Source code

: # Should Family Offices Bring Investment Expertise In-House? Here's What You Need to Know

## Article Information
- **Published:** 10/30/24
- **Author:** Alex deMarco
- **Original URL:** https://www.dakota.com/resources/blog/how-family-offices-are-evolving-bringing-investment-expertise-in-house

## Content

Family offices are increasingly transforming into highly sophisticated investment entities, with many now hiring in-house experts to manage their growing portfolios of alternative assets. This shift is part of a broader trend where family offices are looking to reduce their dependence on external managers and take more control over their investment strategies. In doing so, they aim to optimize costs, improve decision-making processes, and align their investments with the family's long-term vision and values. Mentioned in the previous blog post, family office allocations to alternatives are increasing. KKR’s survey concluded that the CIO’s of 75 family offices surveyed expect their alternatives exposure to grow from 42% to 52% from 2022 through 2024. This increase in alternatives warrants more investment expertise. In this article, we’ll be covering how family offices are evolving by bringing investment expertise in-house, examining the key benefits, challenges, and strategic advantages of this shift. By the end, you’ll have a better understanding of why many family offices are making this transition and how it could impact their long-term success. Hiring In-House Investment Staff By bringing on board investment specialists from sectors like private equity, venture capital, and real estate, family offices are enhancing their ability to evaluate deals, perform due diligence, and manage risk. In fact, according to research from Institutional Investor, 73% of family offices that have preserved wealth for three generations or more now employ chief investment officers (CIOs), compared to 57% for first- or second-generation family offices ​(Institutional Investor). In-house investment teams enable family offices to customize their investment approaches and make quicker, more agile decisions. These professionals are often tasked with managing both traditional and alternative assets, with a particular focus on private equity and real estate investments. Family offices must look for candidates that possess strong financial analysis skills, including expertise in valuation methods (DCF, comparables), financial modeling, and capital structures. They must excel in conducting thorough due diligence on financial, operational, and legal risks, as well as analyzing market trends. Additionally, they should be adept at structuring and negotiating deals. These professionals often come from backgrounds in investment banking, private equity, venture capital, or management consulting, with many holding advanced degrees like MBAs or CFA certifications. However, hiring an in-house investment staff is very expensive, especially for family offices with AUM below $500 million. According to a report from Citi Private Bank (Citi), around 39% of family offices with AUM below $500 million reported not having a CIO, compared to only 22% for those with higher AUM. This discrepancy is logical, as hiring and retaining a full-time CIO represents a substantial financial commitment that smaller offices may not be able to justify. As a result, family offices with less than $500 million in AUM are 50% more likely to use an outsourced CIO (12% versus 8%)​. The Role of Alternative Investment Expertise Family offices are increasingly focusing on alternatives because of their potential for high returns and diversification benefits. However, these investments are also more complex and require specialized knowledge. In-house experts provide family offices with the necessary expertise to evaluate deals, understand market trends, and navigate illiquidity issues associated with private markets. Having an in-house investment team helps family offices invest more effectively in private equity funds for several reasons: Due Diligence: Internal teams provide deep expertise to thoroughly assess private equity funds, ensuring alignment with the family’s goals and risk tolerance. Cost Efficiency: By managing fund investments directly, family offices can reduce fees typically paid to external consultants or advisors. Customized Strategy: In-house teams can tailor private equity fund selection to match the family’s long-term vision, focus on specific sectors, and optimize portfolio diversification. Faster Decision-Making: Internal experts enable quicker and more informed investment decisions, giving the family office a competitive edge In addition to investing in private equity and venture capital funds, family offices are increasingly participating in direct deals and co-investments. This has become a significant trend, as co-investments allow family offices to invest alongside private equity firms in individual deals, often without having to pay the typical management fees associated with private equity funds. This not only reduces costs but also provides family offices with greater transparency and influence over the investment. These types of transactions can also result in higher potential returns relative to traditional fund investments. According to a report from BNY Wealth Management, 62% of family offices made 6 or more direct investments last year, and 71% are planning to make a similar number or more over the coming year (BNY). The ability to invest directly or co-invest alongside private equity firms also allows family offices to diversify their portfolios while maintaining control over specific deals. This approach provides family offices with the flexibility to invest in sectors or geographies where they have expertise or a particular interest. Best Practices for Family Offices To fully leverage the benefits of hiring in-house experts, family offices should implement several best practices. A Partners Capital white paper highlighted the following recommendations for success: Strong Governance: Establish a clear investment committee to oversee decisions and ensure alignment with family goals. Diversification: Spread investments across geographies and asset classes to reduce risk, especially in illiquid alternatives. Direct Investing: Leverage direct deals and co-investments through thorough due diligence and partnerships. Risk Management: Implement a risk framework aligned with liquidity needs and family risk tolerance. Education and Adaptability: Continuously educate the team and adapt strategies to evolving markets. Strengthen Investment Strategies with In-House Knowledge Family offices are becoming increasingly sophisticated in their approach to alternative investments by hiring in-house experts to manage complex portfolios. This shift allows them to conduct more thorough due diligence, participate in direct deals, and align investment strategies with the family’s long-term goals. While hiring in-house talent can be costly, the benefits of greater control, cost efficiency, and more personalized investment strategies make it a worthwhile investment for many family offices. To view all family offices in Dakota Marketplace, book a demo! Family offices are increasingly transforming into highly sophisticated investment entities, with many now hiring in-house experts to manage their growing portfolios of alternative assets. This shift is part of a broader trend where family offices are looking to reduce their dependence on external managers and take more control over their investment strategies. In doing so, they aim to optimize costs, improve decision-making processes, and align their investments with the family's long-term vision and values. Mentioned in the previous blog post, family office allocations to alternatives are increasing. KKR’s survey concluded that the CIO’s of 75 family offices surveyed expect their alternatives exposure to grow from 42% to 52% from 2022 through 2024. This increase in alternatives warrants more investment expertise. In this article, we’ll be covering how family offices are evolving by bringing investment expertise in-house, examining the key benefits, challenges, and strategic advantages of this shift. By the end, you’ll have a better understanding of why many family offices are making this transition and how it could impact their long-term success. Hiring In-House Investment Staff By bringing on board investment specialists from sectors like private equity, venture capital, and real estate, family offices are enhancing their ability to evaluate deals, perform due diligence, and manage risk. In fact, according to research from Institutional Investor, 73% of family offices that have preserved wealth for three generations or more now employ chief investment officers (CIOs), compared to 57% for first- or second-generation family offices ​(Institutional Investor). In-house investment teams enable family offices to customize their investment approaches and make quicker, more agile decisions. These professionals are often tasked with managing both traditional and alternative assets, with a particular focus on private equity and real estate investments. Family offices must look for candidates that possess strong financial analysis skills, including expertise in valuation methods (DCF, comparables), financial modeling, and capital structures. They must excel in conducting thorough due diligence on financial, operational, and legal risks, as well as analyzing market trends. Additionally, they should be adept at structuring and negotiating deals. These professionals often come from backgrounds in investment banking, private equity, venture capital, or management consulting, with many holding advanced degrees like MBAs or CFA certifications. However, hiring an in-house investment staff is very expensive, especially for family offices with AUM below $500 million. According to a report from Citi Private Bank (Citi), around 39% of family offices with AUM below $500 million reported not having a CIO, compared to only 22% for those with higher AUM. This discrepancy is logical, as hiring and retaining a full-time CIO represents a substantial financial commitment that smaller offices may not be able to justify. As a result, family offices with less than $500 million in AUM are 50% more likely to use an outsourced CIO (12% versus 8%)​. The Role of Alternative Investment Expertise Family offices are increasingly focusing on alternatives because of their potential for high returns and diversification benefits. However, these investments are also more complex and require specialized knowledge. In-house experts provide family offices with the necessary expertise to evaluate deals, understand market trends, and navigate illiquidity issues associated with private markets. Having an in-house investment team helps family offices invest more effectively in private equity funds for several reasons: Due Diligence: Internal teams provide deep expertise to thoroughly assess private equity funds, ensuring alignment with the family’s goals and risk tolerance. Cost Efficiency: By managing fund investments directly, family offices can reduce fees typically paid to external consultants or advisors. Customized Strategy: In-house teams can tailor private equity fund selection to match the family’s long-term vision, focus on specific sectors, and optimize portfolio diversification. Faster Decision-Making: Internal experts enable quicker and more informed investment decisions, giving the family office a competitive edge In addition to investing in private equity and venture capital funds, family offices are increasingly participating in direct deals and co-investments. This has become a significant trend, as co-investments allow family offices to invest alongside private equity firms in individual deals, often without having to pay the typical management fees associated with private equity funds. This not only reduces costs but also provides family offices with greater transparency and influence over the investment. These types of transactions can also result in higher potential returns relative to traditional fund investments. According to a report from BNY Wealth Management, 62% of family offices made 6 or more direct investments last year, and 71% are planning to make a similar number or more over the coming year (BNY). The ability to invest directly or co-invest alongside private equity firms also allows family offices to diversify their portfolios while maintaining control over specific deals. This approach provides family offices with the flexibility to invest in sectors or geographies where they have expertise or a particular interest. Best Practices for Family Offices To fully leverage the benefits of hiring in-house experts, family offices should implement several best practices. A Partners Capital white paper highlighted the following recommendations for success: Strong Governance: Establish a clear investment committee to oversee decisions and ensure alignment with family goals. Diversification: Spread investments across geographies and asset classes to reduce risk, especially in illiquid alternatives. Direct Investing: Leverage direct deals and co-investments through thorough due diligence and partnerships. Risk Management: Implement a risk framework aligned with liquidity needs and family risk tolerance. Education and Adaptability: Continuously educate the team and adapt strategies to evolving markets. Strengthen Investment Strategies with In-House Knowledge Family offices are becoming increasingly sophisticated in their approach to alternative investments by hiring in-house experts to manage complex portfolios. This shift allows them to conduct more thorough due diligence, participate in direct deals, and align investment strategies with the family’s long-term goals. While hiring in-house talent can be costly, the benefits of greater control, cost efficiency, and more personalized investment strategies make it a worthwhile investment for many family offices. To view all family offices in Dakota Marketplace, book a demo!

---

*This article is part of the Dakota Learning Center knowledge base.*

════════

* TASK PROMPT
Above are the records. Copy the lines beginning at the one that has "Need to Know" and ending with the one that has "- **Author:** Alex deMarco", unchanged.

* RESULT FOR THIS EXERCISE
: # Should Family Offices Bring Investment Expertise In-House? Here's What You Need to Know

## Article Information
- **Published:** 10/30/24
- **Author:** Alex deMarco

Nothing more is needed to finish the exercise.